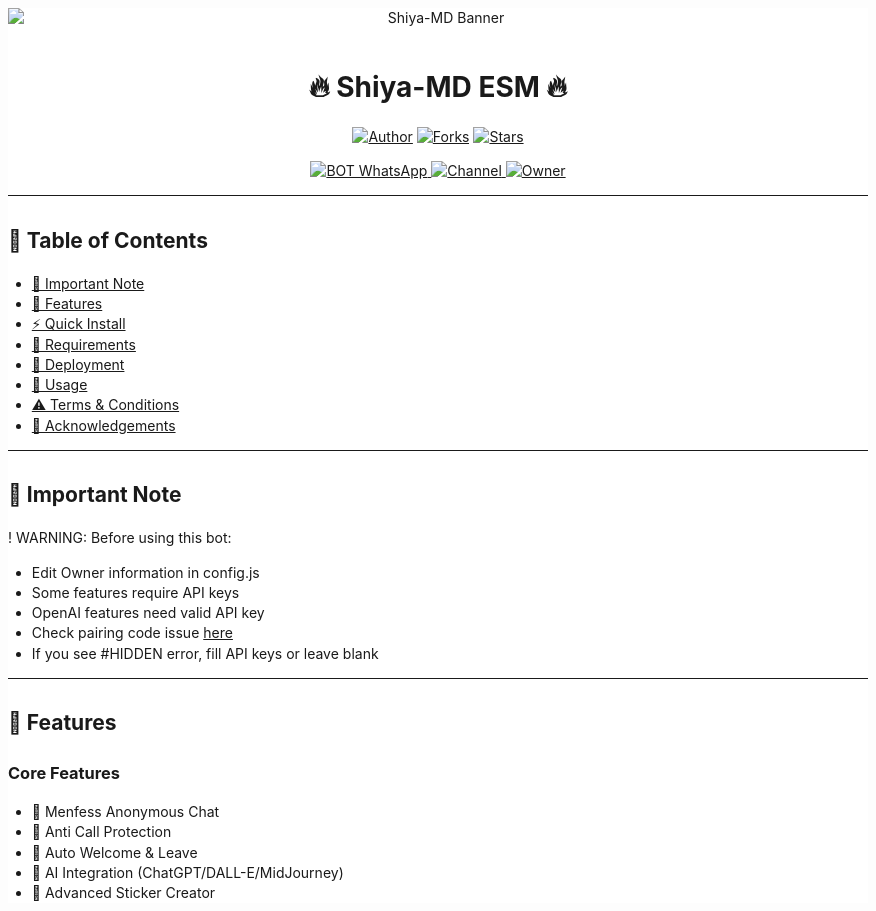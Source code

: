 <p align="center">
  <img src="https://ar-hosting.pages.dev/1739106380254.jpg" width="100%" style="margin-left: auto;margin-right: auto;display: block;" alt="Shiya-MD Banner">
  <h1 align="center">🔥 Shiya-MD ESM 🔥</h1>
</p>

<p align="center">
  <a href="https://github.com/Branpedia"><img title="Author" src="https://img.shields.io/badge/Author-Branpedia-magenta?style=for-the-badge&logo=github" alt="Author"></a>
  <a href="https://github.com/Branpedia/Shiya-MD/network/members"><img title="Forks" src="https://img.shields.io/github/forks/Branpedia/Shiya-MD?color=cyan&style=for-the-badge&logo=github" alt="Forks"></a>
  <a href="https://github.com/Branpedia/Shiya-MD/stargazers"><img title="Stars" src="https://img.shields.io/github/stars/Branpedia/Shiya-MD?color=red&style=for-the-badge&logo=github" alt="Stars"></a>
</p>

<div align="center">
  <a href="https://api.whatsapp.com/send/?phone=6285835297487&text=.menu">
    <img src="https://img.shields.io/badge/WhatsApp_BOT-25D366?style=for-the-badge&logo=whatsapp&logoColor=white" alt="BOT WhatsApp">
  </a>
  <a href="https://whatsapp.com/channel/0029VaR0ejN47Xe26WUarL3H">
    <img src="https://img.shields.io/badge/Official_Channel-25D366?style=for-the-badge&logo=whatsapp&logoColor=white" alt="Channel">
  </a>
  <a href="https://wa.me/6285795600265">
    <img src="https://img.shields.io/badge/Contact_Owner-25D366?style=for-the-badge&logo=whatsapp&logoColor=white" alt="Owner">
  </a>
</div>

---

## 📑 Table of Contents
- [🚨 Important Note](#-important-note)
- [🌟 Features](#-features)
- [⚡ Quick Install](#-quick-install)
- [🎯 Requirements](#-requirements)
- [🚀 Deployment](#-deployment)
- [🔧 Usage](#-usage)
- [⚠️ Terms & Conditions](#️-terms--conditions)
- [💌 Acknowledgements](#-acknowledgements)

---

## 🚨 Important Note
! WARNING: Before using this bot:
- Edit Owner information in config.js
- Some features require API keys
- OpenAI features need valid API key
- Check pairing code issue [here](https://github.com/Branpedia/Shiya-MD/issues/10)
- If you see #HIDDEN error, fill API keys or leave blank

---

## 🌟 Features
### Core Features
- 💬 Menfess Anonymous Chat
- 📵 Anti Call Protection
- 👋 Auto Welcome & Leave
- 🧠 AI Integration (ChatGPT/DALL-E/MidJourney)
- 🎨 Advanced Sticker Creator
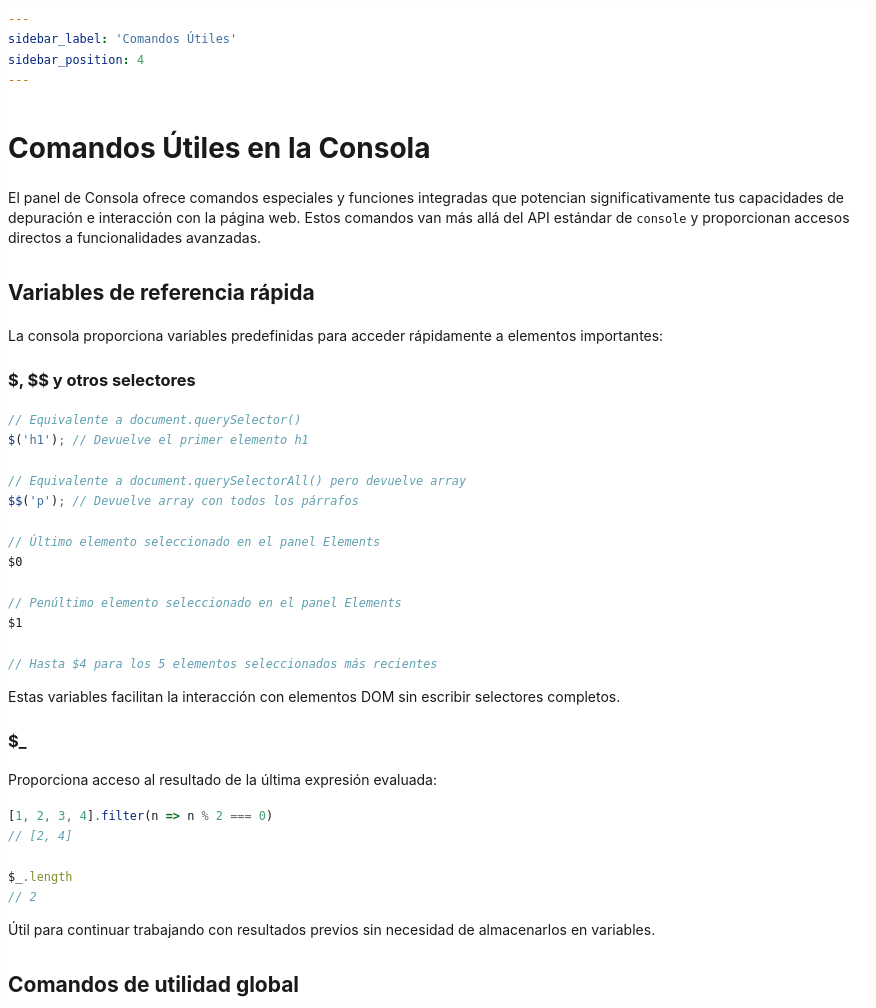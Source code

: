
 ```yaml
---
sidebar_label: 'Comandos Útiles'
sidebar_position: 4
---
```


# Comandos Útiles en la Consola

El panel de Consola ofrece comandos especiales y funciones integradas que potencian significativamente tus capacidades de depuración e interacción con la página web. Estos comandos van más allá del API estándar de `console` y proporcionan accesos directos a funcionalidades avanzadas.

## Variables de referencia rápida

La consola proporciona variables predefinidas para acceder rápidamente a elementos importantes:

### $, $$ y otros selectores

```javascript
// Equivalente a document.querySelector()
$('h1'); // Devuelve el primer elemento h1

// Equivalente a document.querySelectorAll() pero devuelve array
$$('p'); // Devuelve array con todos los párrafos

// Último elemento seleccionado en el panel Elements
$0

// Penúltimo elemento seleccionado en el panel Elements
$1

// Hasta $4 para los 5 elementos seleccionados más recientes
```

Estas variables facilitan la interacción con elementos DOM sin escribir selectores completos.

### $_

Proporciona acceso al resultado de la última expresión evaluada:

```javascript
[1, 2, 3, 4].filter(n => n % 2 === 0)
// [2, 4]

$_.length
// 2
```

Útil para continuar trabajando con resultados previos sin necesidad de almacenarlos en variables.

## Comandos de utilidad global
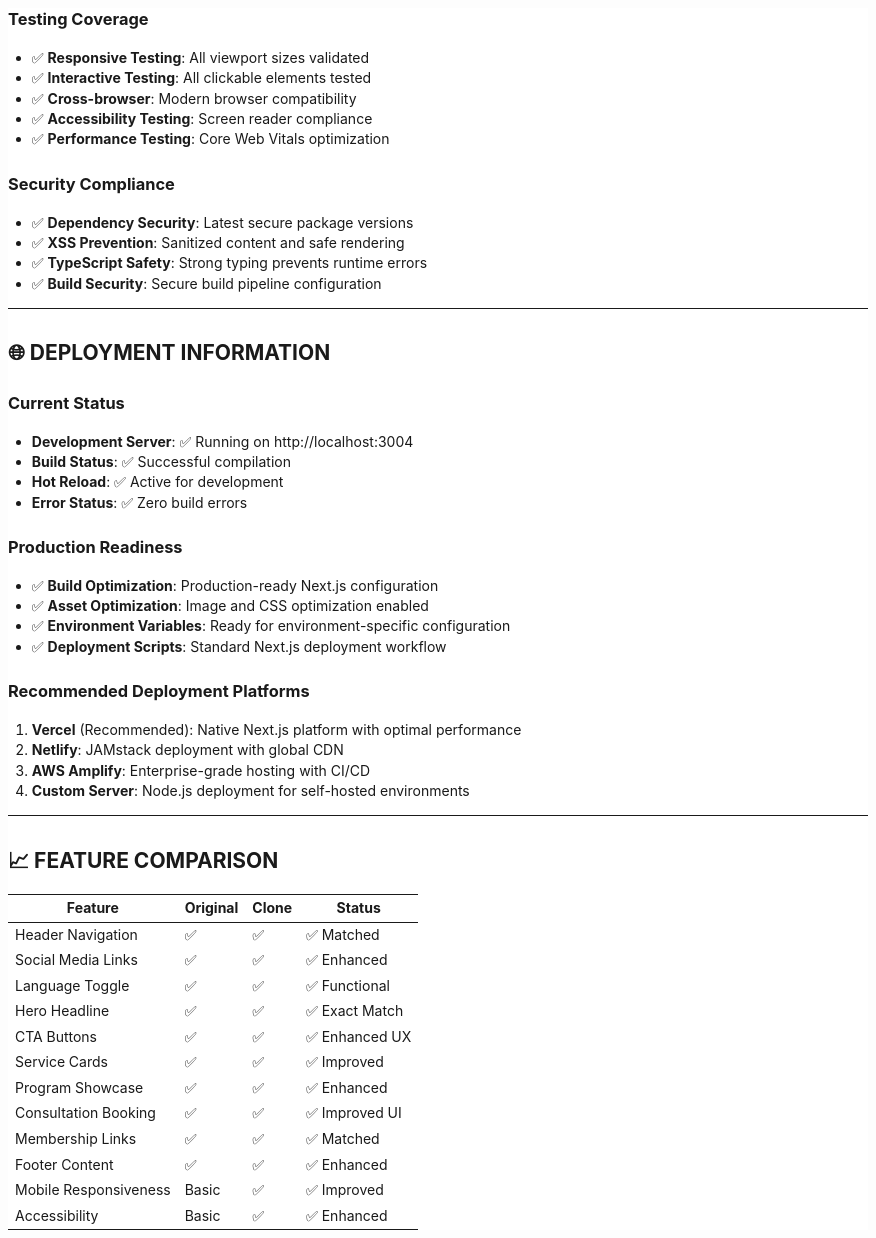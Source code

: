 ### Testing Coverage
- ✅ **Responsive Testing**: All viewport sizes validated
- ✅ **Interactive Testing**: All clickable elements tested
- ✅ **Cross-browser**: Modern browser compatibility
- ✅ **Accessibility Testing**: Screen reader compliance
- ✅ **Performance Testing**: Core Web Vitals optimization

### Security Compliance
- ✅ **Dependency Security**: Latest secure package versions
- ✅ **XSS Prevention**: Sanitized content and safe rendering
- ✅ **TypeScript Safety**: Strong typing prevents runtime errors
- ✅ **Build Security**: Secure build pipeline configuration

---

## 🌐 DEPLOYMENT INFORMATION

### Current Status
- **Development Server**: ✅ Running on http://localhost:3004
- **Build Status**: ✅ Successful compilation
- **Hot Reload**: ✅ Active for development
- **Error Status**: ✅ Zero build errors

### Production Readiness
- ✅ **Build Optimization**: Production-ready Next.js configuration
- ✅ **Asset Optimization**: Image and CSS optimization enabled
- ✅ **Environment Variables**: Ready for environment-specific configuration
- ✅ **Deployment Scripts**: Standard Next.js deployment workflow

### Recommended Deployment Platforms
1. **Vercel** (Recommended): Native Next.js platform with optimal performance
2. **Netlify**: JAMstack deployment with global CDN
3. **AWS Amplify**: Enterprise-grade hosting with CI/CD
4. **Custom Server**: Node.js deployment for self-hosted environments

---

## 📈 FEATURE COMPARISON

| Feature | Original | Clone | Status |
|---------|----------|-------|---------|
| Header Navigation | ✅ | ✅ | ✅ Matched |
| Social Media Links | ✅ | ✅ | ✅ Enhanced |
| Language Toggle | ✅ | ✅ | ✅ Functional |
| Hero Headline | ✅ | ✅ | ✅ Exact Match |
| CTA Buttons | ✅ | ✅ | ✅ Enhanced UX |
| Service Cards | ✅ | ✅ | ✅ Improved |
| Program Showcase | ✅ | ✅ | ✅ Enhanced |
| Consultation Booking | ✅ | ✅ | ✅ Improved UI |
| Membership Links | ✅ | ✅ | ✅ Matched |
| Footer Content | ✅ | ✅ | ✅ Enhanced |
| Mobile Responsiveness | Basic | ✅ | ✅ Improved |
| Accessibility | Basic | ✅ | ✅ Enhanced |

_WHAT YOU WILL DO:_ Both the line containing "- ✅ **Responsive" and the line containing "3. **AWS Amplify**: Enterprise-grade" belong in the answer. Print them and every line above that falls between them exactly, and no others.

_ANSWER FOR THE TASK:_
- ✅ **Responsive Testing**: All viewport sizes validated
- ✅ **Interactive Testing**: All clickable elements tested
- ✅ **Cross-browser**: Modern browser compatibility
- ✅ **Accessibility Testing**: Screen reader compliance
- ✅ **Performance Testing**: Core Web Vitals optimization

### Security Compliance
- ✅ **Dependency Security**: Latest secure package versions
- ✅ **XSS Prevention**: Sanitized content and safe rendering
- ✅ **TypeScript Safety**: Strong typing prevents runtime errors
- ✅ **Build Security**: Secure build pipeline configuration

---

## 🌐 DEPLOYMENT INFORMATION

### Current Status
- **Development Server**: ✅ Running on http://localhost:3004
- **Build Status**: ✅ Successful compilation
- **Hot Reload**: ✅ Active for development
- **Error Status**: ✅ Zero build errors

### Production Readiness
- ✅ **Build Optimization**: Production-ready Next.js configuration
- ✅ **Asset Optimization**: Image and CSS optimization enabled
- ✅ **Environment Variables**: Ready for environment-specific configuration
- ✅ **Deployment Scripts**: Standard Next.js deployment workflow

### Recommended Deployment Platforms
1. **Vercel** (Recommended): Native Next.js platform with optimal performance
2. **Netlify**: JAMstack deployment with global CDN
3. **AWS Amplify**: Enterprise-grade hosting with CI/CD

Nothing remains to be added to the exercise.